Французы, улыбаясь, оборачивались. В самом деле смешно: огромный широкоплечий полицейский еле поспевает за маленькой пятилетней девочкой, которая его за руку вперед тащит. Точно не он ее, а она его ведет.

— Вы зайдете к нам, господин полковник? Пожалуйста, зайдите, мама и бабушка напишут вам по-французски мою фамилию… И потом у нас есть вишневка… Вы не знаете, что такое вишневка? О, это очень-очень вкусно! Только, пожалуйста, не говорите, что я так громко плакала, и что вокруг собрался весь Париж, и что вы хотели отвести меня в комиссариат…

— Хорошо, мадемуазель Нина… Только прошу вас, не называйте меня полковником и не бегите так скоро, а то вы оторвете мне руку.

<1926>

СЧАСТЛИВЫЙ КАРП *

Мама не совсем здорова, не выходит.

В субботу — базарный день. Миша, как всегда, собрался с раннего утра. Взял свою маленькую сетку для провизии, натянул до бровей синий колпачок и из передней крикнул отцу:

— Ты что же, папка, копаешься? Зонтика не бери, лягушка на балкончике.

У Миши был свой барометр с живой лягушкой на комоде в спальной. Если лягушка взбиралась в банке по лесенке на балкончик, значит, день будет ясный. А может быть, и наоборот… Кто их разберет, лягушек этих французских?..

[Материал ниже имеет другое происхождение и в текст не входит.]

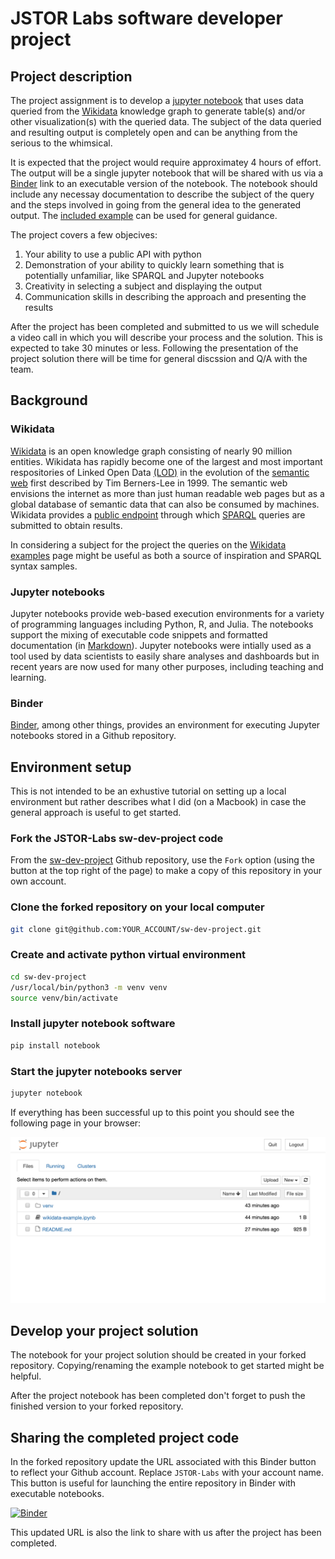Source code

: # JSTOR Labs software developer project

## Project description

The project assignment is to develop a [jupyter notebook](https://jupyter.org/) that uses data queried from the [Wikidata](https://www.wikidata.org) knowledge graph to generate table(s) and/or other visualization(s) with the queried data.  The subject of the data queried and resulting output is completely open and can be anything from the serious to the whimsical.

It is expected that the project would require approximatey 4 hours of effort.  The output will be a single jupyter notebook that will be shared with us via a [Binder](https://mybinder.org/) link to an executable version of the notebook.  The notebook should include any necessay documentation to describe the subject of the query and the steps involved in going from the general idea to the generated output.  The [included example](wikidata-example.ipynb) can be used for general guidance.

The project covers a few objecives:

1. Your ability to use a public API with python
2. Demonstration of your ability to quickly learn something that is potentially unfamiliar, like SPARQL and Jupyter notebooks
3. Creativity in selecting a subject and displaying the output
4. Communication skills in describing the approach and presenting the results 

After the project has been completed and submitted to us we will schedule a video call in which you will describe your process and the solution.  This is expected to take 30 minutes or less.  Following the presentation of the project solution there will be time for general discssion and Q/A with the team.

## Background

### Wikidata

[Wikidata](https://www.wikidata.org) is an open knowledge graph consisting of nearly 90 million entities.  Wikidata has rapidly become one of the largest and most important respositories of Linked Open Data [(LOD)](https://en.wikipedia.org/wiki/Linked_data) in the evolution of the [semantic web](https://en.wikipedia.org/wiki/Semantic_Web) first described by Tim Berners-Lee in 1999.  The semantic web envisions the internet as more than just human readable web pages but as a global database of semantic data that can also be consumed by machines.  Wikidata provides a [public endpoint](https://query.wikidata.org/) through which [SPARQL](https://en.wikipedia.org/wiki/SPARQL) queries are submitted to obtain results.

In considering a subject for the project the queries on the [Wikidata examples](https://www.wikidata.org/wiki/Wikidata:SPARQL_query_service/queries/examples) page might be useful as both a source of inspiration and SPARQL syntax samples.

### Jupyter notebooks

Jupyter notebooks provide web-based execution environments for a variety of programming languages including Python, R, and Julia.  The notebooks support the mixing of executable code snippets and formatted documentation (in [Markdown](https://www.markdownguide.org/getting-started/)).  Jupyter notebooks were intially used as a tool used by data scientists to easily share analyses and dashboards but in recent years are now used for many other purposes, including teaching and learning.

### Binder

[Binder](https://mybinder.org/), among other things, provides an environment for executing Jupyter notebooks stored in a Github repository.

## Environment setup

This is not intended to be an exhustive tutorial on setting up a local environment but rather describes what I did (on a Macbook) in case the general approach is useful to get started.

### Fork the JSTOR-Labs sw-dev-project code

From the [sw-dev-project](https://github.com/JSTOR-Labs/sw-dev-project) Github repository, use the `Fork` option (using the button at the top right of the page) to make a copy of this repository in your own account.

### Clone the forked repository on your local computer

```bash
git clone git@github.com:YOUR_ACCOUNT/sw-dev-project.git
```

### Create and activate python virtual environment

```bash
cd sw-dev-project
/usr/local/bin/python3 -m venv venv
source venv/bin/activate
```

### Install jupyter notebook software

```bash
pip install notebook
```

### Start the jupyter notebooks server

   ```bash
   jupyter notebook
   ```

If everything has been successful up to this point you should see the following page in your browser:

![Jupyter start page](images/jupyter-start-page.png "Jupyter start page")

## Develop your project solution

The notebook for your project solution should be created in your
forked repository.  Copying/renaming the example notebook to get
started might be helpful.

After the project notebook has been completed don't forget to push the finished version to your forked repository.

## Sharing the completed project code

In the forked repository update the URL associated with this Binder button to reflect your Github account.  Replace `JSTOR-Labs` with your account name.  This button is useful for launching the entire repository in Binder with executable notebooks.

[![Binder](https://mybinder.org/badge_logo.svg)](https://mybinder.org/v2/gh/JSTOR-Labs/sw-dev-project/master)

This updated URL is also the link to share with us after the project has been completed.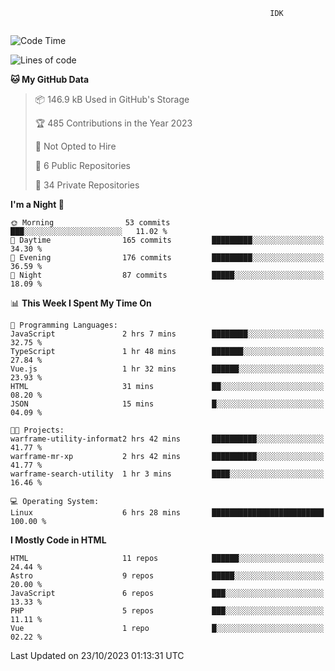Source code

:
 ```text
                                                          IDK
                                       
```

<!--START_SECTION:waka-->
![Code Time](http://img.shields.io/badge/Code%20Time-77%20hrs%2030%20mins-blue)

![Lines of code](https://img.shields.io/badge/From%20Hello%20World%20I%27ve%20Written-127.3%20thousand%20lines%20of%20code-blue)

**🐱 My GitHub Data** 

> 📦 146.9 kB Used in GitHub's Storage 
 > 
> 🏆 485 Contributions in the Year 2023
 > 
> 🚫 Not Opted to Hire
 > 
> 📜 6 Public Repositories 
 > 
> 🔑 34 Private Repositories 
 > 
**I'm a Night 🦉** 

```text
🌞 Morning                53 commits          ███░░░░░░░░░░░░░░░░░░░░░░   11.02 % 
🌆 Daytime                165 commits         █████████░░░░░░░░░░░░░░░░   34.30 % 
🌃 Evening                176 commits         █████████░░░░░░░░░░░░░░░░   36.59 % 
🌙 Night                  87 commits          █████░░░░░░░░░░░░░░░░░░░░   18.09 % 
```


📊 **This Week I Spent My Time On** 

```text
💬 Programming Languages: 
JavaScript               2 hrs 7 mins        ████████░░░░░░░░░░░░░░░░░   32.75 % 
TypeScript               1 hr 48 mins        ███████░░░░░░░░░░░░░░░░░░   27.84 % 
Vue.js                   1 hr 32 mins        ██████░░░░░░░░░░░░░░░░░░░   23.93 % 
HTML                     31 mins             ██░░░░░░░░░░░░░░░░░░░░░░░   08.20 % 
JSON                     15 mins             █░░░░░░░░░░░░░░░░░░░░░░░░   04.09 % 

🐱‍💻 Projects: 
warframe-utility-informat2 hrs 42 mins       ██████████░░░░░░░░░░░░░░░   41.77 % 
warframe-mr-xp           2 hrs 42 mins       ██████████░░░░░░░░░░░░░░░   41.77 % 
warframe-search-utility  1 hr 3 mins         ████░░░░░░░░░░░░░░░░░░░░░   16.46 % 

💻 Operating System: 
Linux                    6 hrs 28 mins       █████████████████████████   100.00 % 
```

**I Mostly Code in HTML** 

```text
HTML                     11 repos            ██████░░░░░░░░░░░░░░░░░░░   24.44 % 
Astro                    9 repos             █████░░░░░░░░░░░░░░░░░░░░   20.00 % 
JavaScript               6 repos             ███░░░░░░░░░░░░░░░░░░░░░░   13.33 % 
PHP                      5 repos             ███░░░░░░░░░░░░░░░░░░░░░░   11.11 % 
Vue                      1 repo              █░░░░░░░░░░░░░░░░░░░░░░░░   02.22 % 
```




 Last Updated on 23/10/2023 01:13:31 UTC
<!--END_SECTION:waka-->
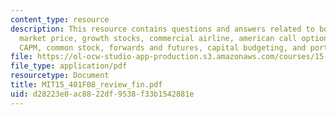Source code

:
 ```yaml
---
content_type: resource
description: This resource contains questions and answers related to bond maturing,
  market price, growth stocks, commercial airline, american call option, fixed income,
  CAPM, common stock, forwards and futures, capital budgeting, and portfolio theory.
file: https://ol-ocw-studio-app-production.s3.amazonaws.com/courses/15-401-finance-theory-i-fall-2008/d28223e0ac8822df9538f33b1542881e_MIT15_401F08_review_fin.pdf
file_type: application/pdf
resourcetype: Document
title: MIT15_401F08_review_fin.pdf
uid: d28223e0-ac88-22df-9538-f33b1542881e
---
```

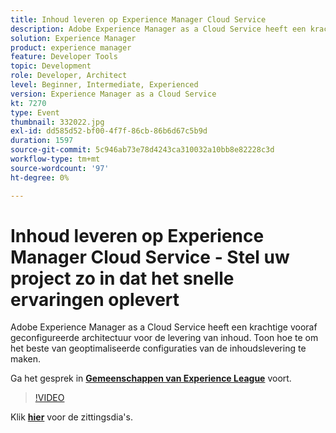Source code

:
 ```yaml
---
title: Inhoud leveren op Experience Manager Cloud Service
description: Adobe Experience Manager as a Cloud Service heeft een krachtige vooraf geconfigureerde architectuur voor de levering van inhoud. Toon hoe te om het beste van geoptimaliseerde configuraties van de inhoudslevering te maken. Deze sessie is afgeleverd als onderdeel van de Adobe Developers Live Content-gebeurtenis.
solution: Experience Manager
product: experience manager
feature: Developer Tools
topic: Development
role: Developer, Architect
level: Beginner, Intermediate, Experienced
version: Experience Manager as a Cloud Service
kt: 7270
type: Event
thumbnail: 332022.jpg
exl-id: dd585d52-bf00-4f7f-86cb-86b6d67c5b9d
duration: 1597
source-git-commit: 5c946ab73e78d4243ca310032a10bb8e82228c3d
workflow-type: tm+mt
source-wordcount: '97'
ht-degree: 0%

---
```


# Inhoud leveren op Experience Manager Cloud Service - Stel uw project zo in dat het snelle ervaringen oplevert

Adobe Experience Manager as a Cloud Service heeft een krachtige vooraf geconfigureerde architectuur voor de levering van inhoud. Toon hoe te om het beste van geoptimaliseerde configuraties van de inhoudslevering te maken.

Ga het gesprek in **[Gemeenschappen van Experience League &#x200B;](https://adobe.ly/36Yd3v6)** voort.

>[!VIDEO](https://video.tv.adobe.com/v/332022/?quality=12&learn=on&hidetitle=true)

Klik **[hier](/help/adobe-developers-live/assets/content-delivery-on-aemcs.pdf)** voor de zittingsdia&#39;s.
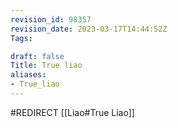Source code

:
 ```yaml
---
revision_id: 98357
revision_date: 2023-03-17T14:44:52Z
Tags:

draft: false
Title: True liao
aliases:
- True_liao
---
```

#REDIRECT [[Liao#True Liao]]
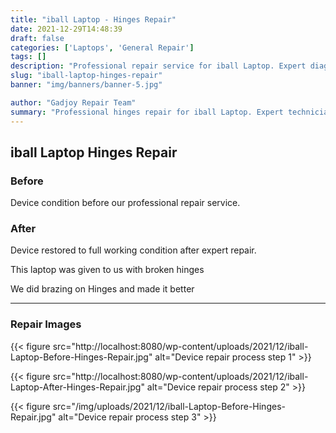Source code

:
 ```yaml
---
title: "iball Laptop - Hinges Repair"
date: 2021-12-29T14:48:39
draft: false
categories: ['Laptops', 'General Repair']
tags: []
description: "Professional repair service for iball Laptop. Expert diagnosis and quality repairs in Bangalore."
slug: "iball-laptop-hinges-repair"
banner: "img/banners/banner-5.jpg"

author: "Gadjoy Repair Team"
summary: "Professional hinges repair for iball Laptop. Expert technicians, quality parts, warranty included."
---
```


## iball Laptop Hinges Repair

### Before

Device condition before our professional repair service.

### After

Device restored to full working condition after expert repair.

This laptop was given to us with broken hinges

We did brazing on Hinges and made it better

---

### Repair Images

{{< figure src="http://localhost:8080/wp-content/uploads/2021/12/iball-Laptop-Before-Hinges-Repair.jpg" alt="Device repair process step 1" >}}

{{< figure src="http://localhost:8080/wp-content/uploads/2021/12/iball-Laptop-After-Hinges-Repair.jpg" alt="Device repair process step 2" >}}

{{< figure src="/img/uploads/2021/12/iball-Laptop-Before-Hinges-Repair.jpg" alt="Device repair process step 3" >}}

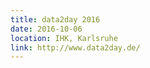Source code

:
 ```yaml
---
title: data2day 2016
date: 2016-10-06
location: IHK, Karlsruhe
link: http://www.data2day.de/
---
```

Папка еще долго копался: искал ключ от дверей, спички, трубку. Вместо носового платка наволочку в карман запихал, пришлось менять. Мешок для провизии Миша под пишущей машинкой разыскал, шляпу из-за кресла выудил. Что бы папка без Миши делал, даже подумать страшно…

А потом, только за дверную ручку взялись, мама из кухни выскочила:

— Рыбу, пожалуйста, не забудьте… Ты уж, Миша, пожалуйста, проследи, чтобы свежая была. А то прошлый раз…

— Знаю, знаю, мамуся! Ясные глазки, красные жабры. Макро брать, или колэна, или что?

— Да уж не знаю, чижик. Вы с папой там сами присмотрите, что посвежее.

— Идешь, папка? Прямо терпение с ним лопается, с этим человеком.

Папка рассмеялся, с трудом натянул на правую руку левую перчатку и хлопнул дверью.

Базар длинной полотняной улицей тянулся шагах в двадцати от Сены. В самой гуще базара Миша ничего, кроме медленно плывших перед ним спин, не видел. Да чужие мешки со всех сторон задевали его то за волосы, то за нос. Но зато на перекрестке было просторнее. На панели, у самой мостовой, блестели на солнце солонки, жестяные крышки и соблазнительные копилки в виде румяных яблок и свиных голов. На раскидном столике грудой желтели солнечного цвета лимоны и бананы. Какая-то красная, похожая на тюфяк, баба сердито кричала, предлагая прохожим кудрявую овощь вроде мяты. Распластанные кролики с крохотными почками и печенками так беспомощно лежали на прилавках, раскинув ножки в меховых чулочках. Миша вздохнул…

Долго вздыхать было, однако, некогда. Ишь, отец, хитрый какой, засмотрелся на детские грабли и повозочки, а про рыбу и забыл.

Миша потянул его за рукав и потащил к рыбным столам. Выбирали недолго: с краю лежал симпатичный карп, как раз такой, как надо. Не большой и не маленький, ясные глазки, красные жабры, полненький и совсем не дорогой. Самый подходящий эмигрантский карп.

Уложили его в папкин мешок, прикрыли сельдереем и пошли домой. А в маленькой сетке Миша нес то, что полегче и поделикатнее: головку кудрявого салата, три яйца в бумажном мешочке, и сюрприз для мамы — пучок лиловых анемонов.

* * *

Вытащили толстяка-карпа на свет Божий из коленкорового мешка, положили на деревянную дощечку.